-- EXCERPTED RECORDS follows --

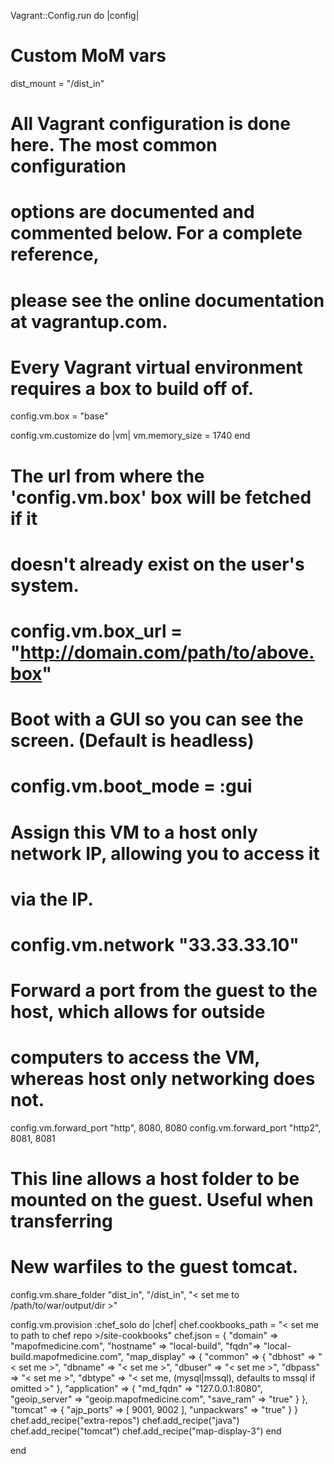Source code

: Vagrant::Config.run do |config|

  # Custom MoM vars
  dist_mount = "/dist_in"
  
  # All Vagrant configuration is done here. The most common configuration
  # options are documented and commented below. For a complete reference,
  # please see the online documentation at vagrantup.com.

  # Every Vagrant virtual environment requires a box to build off of.
  config.vm.box = "base"

  config.vm.customize do |vm|
    vm.memory_size = 1740
  end 

  # The url from where the 'config.vm.box' box will be fetched if it
  # doesn't already exist on the user's system.
  # config.vm.box_url = "http://domain.com/path/to/above.box"

  # Boot with a GUI so you can see the screen. (Default is headless)
  # config.vm.boot_mode = :gui

  # Assign this VM to a host only network IP, allowing you to access it
  # via the IP.
  # config.vm.network "33.33.33.10"

  # Forward a port from the guest to the host, which allows for outside
  # computers to access the VM, whereas host only networking does not.
  config.vm.forward_port "http", 8080, 8080
  config.vm.forward_port "http2", 8081, 8081

  # This line allows a host folder to be mounted on the guest.  Useful when transferring
  # New warfiles to the guest tomcat.
  config.vm.share_folder "dist_in", "/dist_in", "< set me to /path/to/war/output/dir >"

  config.vm.provision :chef_solo do |chef|
    chef.cookbooks_path = "< set me to path to chef repo >/site-cookbooks"
    chef.json = {
      "domain" => "mapofmedicine.com",
      "hostname" => "local-build",
      "fqdn"=> "local-build.mapofmedicine.com",
      "map_display" => {
        "common" => {
          "dbhost" => "< set me >",
          "dbname" => "< set me >",
          "dbuser" => "< set me >",
          "dbpass" => "< set me >",
          "dbtype" => "< set me, (mysql|mssql), defaults to mssql if omitted >"
        },
        "application" => {
          "md_fqdn" =>  "127.0.0.1:8080",
          "geoip_server" => "geoip.mapofmedicine.com",
          "save_ram" => "true"
        }
      },
      "tomcat" => {
        "ajp_ports" => [ 9001, 9002 ],
        "unpackwars" => "true"
      }
    }
    chef.add_recipe("extra-repos")
    chef.add_recipe("java")
    chef.add_recipe("tomcat")
    chef.add_recipe("map-display-3")
  end

end
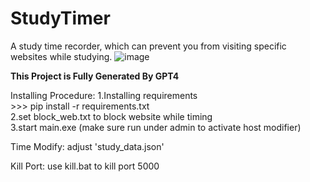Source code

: # StudyTimer
A study time recorder, which can prevent you from visiting specific websites while studying.
![image](https://github.com/AIALRA-0/StudyTimer/assets/71060413/0d08277d-8056-4d7d-8cf2-0c9c0b49b65f)

**This Project is Fully Generated By GPT4**

Installing Procedure:
1.Installing requirements  
	>>> pip install -r requirements.txt  
2.set block_web.txt to block website while timing  
3.start main.exe (make sure run under admin to activate host modifier)  

Time Modify: adjust 'study_data.json'

Kill Port: use kill.bat to kill port 5000
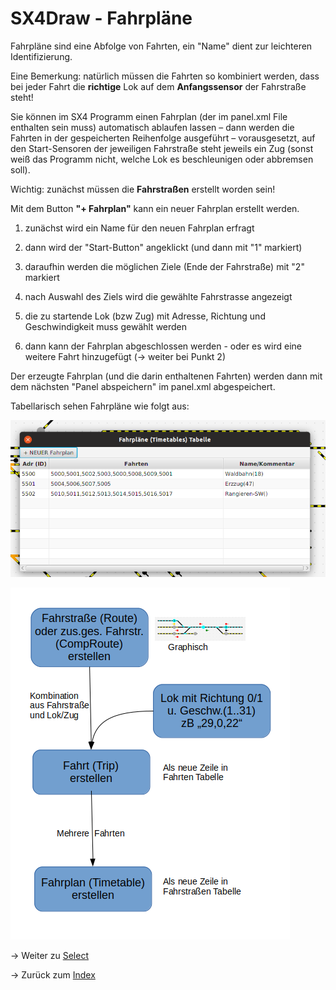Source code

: # SX4Draw - Fahrpläne

Fahrpläne sind eine Abfolge von Fahrten, ein "Name" dient zur leichteren Identifizierung.

Eine Bemerkung: natürlich müssen die Fahrten so kombiniert werden, 
dass bei jeder Fahrt die **richtige** Lok auf dem **Anfangssensor** der Fahrstraße steht!

Sie können im SX4 Programm einen Fahrplan (der im panel.xml File enthalten sein muss) automatisch ablaufen lassen – dann 
werden die Fahrten in der gespeicherten  Reihenfolge ausgeführt – vorausgesetzt, auf den Start-Sensoren 
der jeweiligen Fahrstraße steht jeweils ein Zug (sonst weiß das Programm nicht, welche Lok es beschleunigen
 oder abbremsen soll).

Wichtig: zunächst müssen die **Fahrstraßen** erstellt worden sein!

Mit dem Button **"+ Fahrplan"** kann ein neuer Fahrplan erstellt werden.

1. zunächst wird ein Name für den neuen Fahrplan erfragt

2. dann wird der "Start-Button" angeklickt (und dann mit "1" markiert)

3. daraufhin werden die möglichen Ziele (Ende der Fahrstraße) mit "2" markiert

4. nach Auswahl des Ziels wird die gewählte Fahrstrasse angezeigt

5. die zu startende Lok (bzw Zug) mit Adresse, Richtung und Geschwindigkeit muss gewählt werden

6. dann kann der Fahrplan abgeschlossen werden - oder es wird eine weitere Fahrt hinzugefügt (-> weiter bei Punkt 2)

Der erzeugte Fahrplan (und die darin enthaltenen Fahrten) werden dann mit dem nächsten "Panel abspeichern" 
im panel.xml abgespeichert.

Tabellarisch sehen Fahrpläne wie folgt aus:

![](img22a.png)



![](img22.png)



-> Weiter zu [Select](12-Select.md)

-> Zurück zum [Index](index.md)
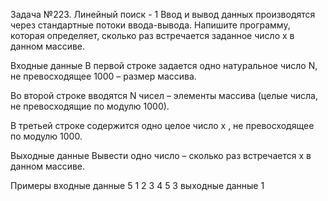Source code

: Задача №223. Линейный поиск - 1
Ввод и вывод данных производятся через стандартные потоки ввода-вывода.
Напишите программу, которая определяет, сколько раз встречается заданное число x в данном массиве.

Входные данные
В первой строке задается одно натуральное число N, не превосходящее 1000 – размер массива.

Во второй строке вводятся N чисел – элементы массива (целые числа, не превосходящие по модулю 1000).

В третьей строке содержится одно целое число x , не превосходящее по модулю 1000.

Выходные данные
Вывести одно число – сколько раз встречается x в данном массиве.

Примеры
входные данные
5
1 2 3 4 5
3
выходные данные
1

-- EXCERPTED RECORDS concluded --

PROBLEM TO SOLVE — Repeat, exactly as they stand above, the lines from the line with "# This line" to the line with "me to /path/to/war/output/dir", both lines included.

THE ANSWER —
  # This line allows a host folder to be mounted on the guest.  Useful when transferring
  # New warfiles to the guest tomcat.
  config.vm.share_folder "dist_in", "/dist_in", "< set me to /path/to/war/output/dir >"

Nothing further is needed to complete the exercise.